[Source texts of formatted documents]
= = = = = = =

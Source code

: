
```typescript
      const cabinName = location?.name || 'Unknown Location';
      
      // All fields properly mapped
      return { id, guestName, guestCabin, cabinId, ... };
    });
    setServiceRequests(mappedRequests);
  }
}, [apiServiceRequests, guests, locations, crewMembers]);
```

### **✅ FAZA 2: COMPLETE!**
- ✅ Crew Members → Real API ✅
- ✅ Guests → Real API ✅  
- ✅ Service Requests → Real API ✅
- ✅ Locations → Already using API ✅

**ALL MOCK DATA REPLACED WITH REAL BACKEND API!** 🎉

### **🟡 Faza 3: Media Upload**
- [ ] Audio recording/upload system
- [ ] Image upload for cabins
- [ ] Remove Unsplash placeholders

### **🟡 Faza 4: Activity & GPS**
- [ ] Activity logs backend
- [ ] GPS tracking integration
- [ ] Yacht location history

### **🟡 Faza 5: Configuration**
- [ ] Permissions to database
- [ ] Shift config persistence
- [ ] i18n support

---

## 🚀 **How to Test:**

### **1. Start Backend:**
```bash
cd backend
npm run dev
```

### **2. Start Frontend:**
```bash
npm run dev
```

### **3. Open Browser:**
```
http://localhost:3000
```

= = = = = = =

_About this exercise_
Output exactly the line containing "- [ ] Yacht location history" together with every line after it, ending at the final line of the entries.

_Solution to the exercise_
- [ ] Yacht location history

### **🟡 Faza 5: Configuration**
- [ ] Permissions to database
- [ ] Shift config persistence
- [ ] i18n support

---

## 🚀 **How to Test:**

### **1. Start Backend:**
```bash
cd backend
npm run dev
```

### **2. Start Frontend:**
```bash
npm run dev
```

### **3. Open Browser:**
```
http://localhost:3000
```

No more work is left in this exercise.